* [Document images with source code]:
◆ ◆ ◆
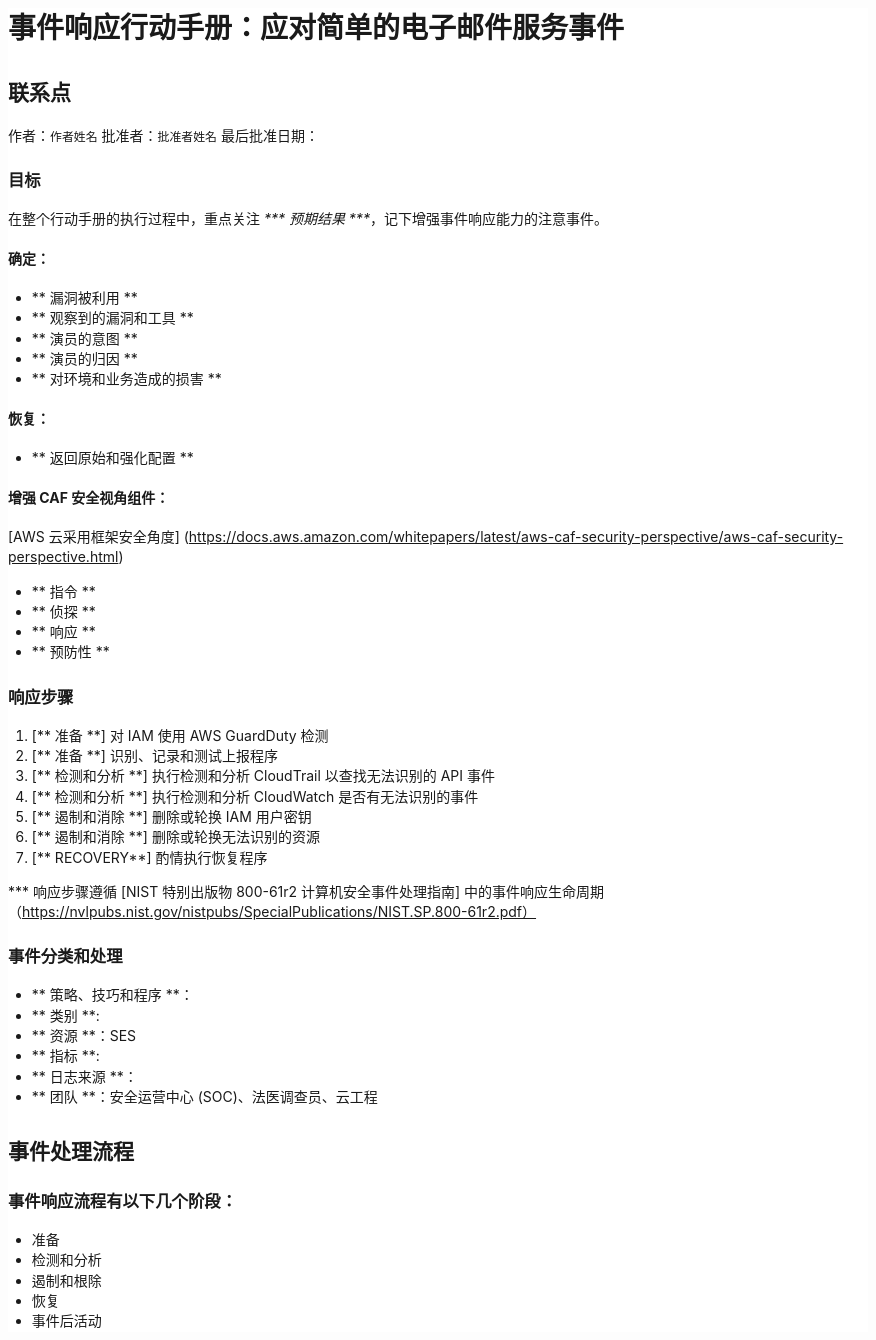 # 事件响应行动手册：应对简单的电子邮件服务事件

## 联系点

作者：`作者姓名`
批准者：`批准者姓名`
最后批准日期：

### 目标
在整个行动手册的执行过程中，重点关注 _*** 预期结果 ***_，记下增强事件响应能力的注意事件。

#### 确定：
* ** 漏洞被利用 **
* ** 观察到的漏洞和工具 **
* ** 演员的意图 **
* ** 演员的归因 **
* ** 对环境和业务造成的损害 **

#### 恢复：
* ** 返回原始和强化配置 **

#### 增强 CAF 安全视角组件：
[AWS 云采用框架安全角度] (https://docs.aws.amazon.com/whitepapers/latest/aws-caf-security-perspective/aws-caf-security-perspective.html)
* ** 指令 **
* ** 侦探 **
* ** 响应 **
* ** 预防性 **

### 响应步骤
1. [** 准备 **] 对 IAM 使用 AWS GuardDuty 检测
2. [** 准备 **] 识别、记录和测试上报程序
3. [** 检测和分析 **] 执行检测和分析 CloudTrail 以查找无法识别的 API 事件
4. [** 检测和分析 **] 执行检测和分析 CloudWatch 是否有无法识别的事件
3. [** 遏制和消除 **] 删除或轮换 IAM 用户密钥
4. [** 遏制和消除 **] 删除或轮换无法识别的资源
5. [** RECOVERY**] 酌情执行恢复程序

*** 响应步骤遵循 [NIST 特别出版物 800-61r2 计算机安全事件处理指南] 中的事件响应生命周期（https://nvlpubs.nist.gov/nistpubs/SpecialPublications/NIST.SP.800-61r2.pdf）

### 事件分类和处理
* ** 策略、技巧和程序 **：
* ** 类别 **:
* ** 资源 **：SES
* ** 指标 **:
* ** 日志来源 **：
* ** 团队 **：安全运营中心 (SOC)、法医调查员、云工程

## 事件处理流程
### 事件响应流程有以下几个阶段：
* 准备
* 检测和分析
* 遏制和根除
* 恢复
* 事件后活动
◆ ◆ ◆
* [WORK INSTRUCTION]: Among the entries above, which lines include "遏制和消除"? List them all.

* [ANSWER BELOW]:
3. [** 遏制和消除 **] 删除或轮换 IAM 用户密钥
4. [** 遏制和消除 **] 删除或轮换无法识别的资源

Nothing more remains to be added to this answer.